• What you should do: Every line of the data below that holds the string "subsection" needs to be reported.

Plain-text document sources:
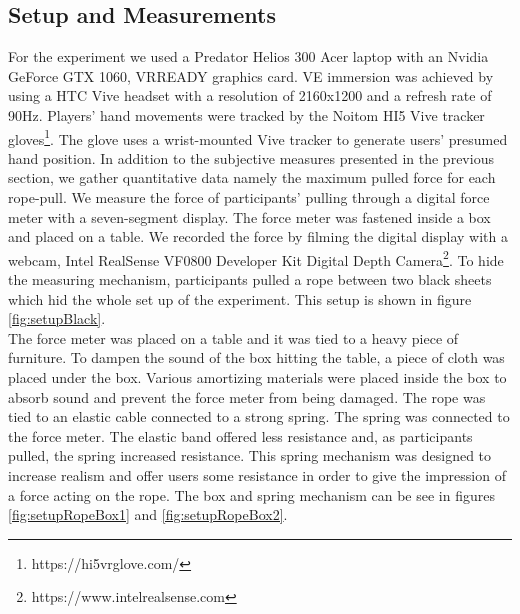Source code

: \subsection{Setup and Measurements}
\label{subsection:SetupMeasurements}
For the experiment we used a Predator Helios 300 Acer laptop with an Nvidia GeForce GTX 1060, VRREADY graphics card. VE immersion was achieved by using a HTC Vive headset with a resolution of 2160x1200 and a refresh rate of 90Hz. 
Players' hand movements were tracked by the Noitom HI5 Vive tracker gloves\footnote{https://hi5vrglove.com/}. The glove uses a wrist-mounted Vive tracker to generate users' presumed hand position. 
In addition to the subjective measures presented in the previous section, we gather quantitative data namely the maximum pulled force for each rope-pull. We measure the force of participants' pulling through a digital force meter with a seven-segment display. The force meter was fastened inside a box and placed on a table. We recorded the force by filming the digital display with a webcam, Intel RealSense VF0800 Developer Kit Digital Depth Camera\footnote{https://www.intelrealsense.com}.
To hide the measuring mechanism, participants pulled a rope between two black sheets which hid the whole set up of the experiment. This setup is shown in figure \ref{fig:setupBlack}.\\
The force meter was placed on a table and it was tied to a heavy piece of furniture. To dampen the sound of the box hitting the table, a piece of cloth was placed under the box. Various amortizing materials were placed inside the box to absorb sound and prevent the force meter from being damaged. The rope was tied to an elastic cable connected to a strong spring. The spring was connected to the force meter. The elastic band offered less resistance and, as participants pulled, the spring increased resistance. This spring mechanism was designed to increase realism and offer users some resistance in order to give the impression of a force acting on the rope. The box and spring mechanism can be see in figures \ref{fig:setupRopeBox1} and \ref{fig:setupRopeBox2}.\\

• Written reply:
: \subsection{Setup and Measurements}
\label{subsection:SetupMeasurements}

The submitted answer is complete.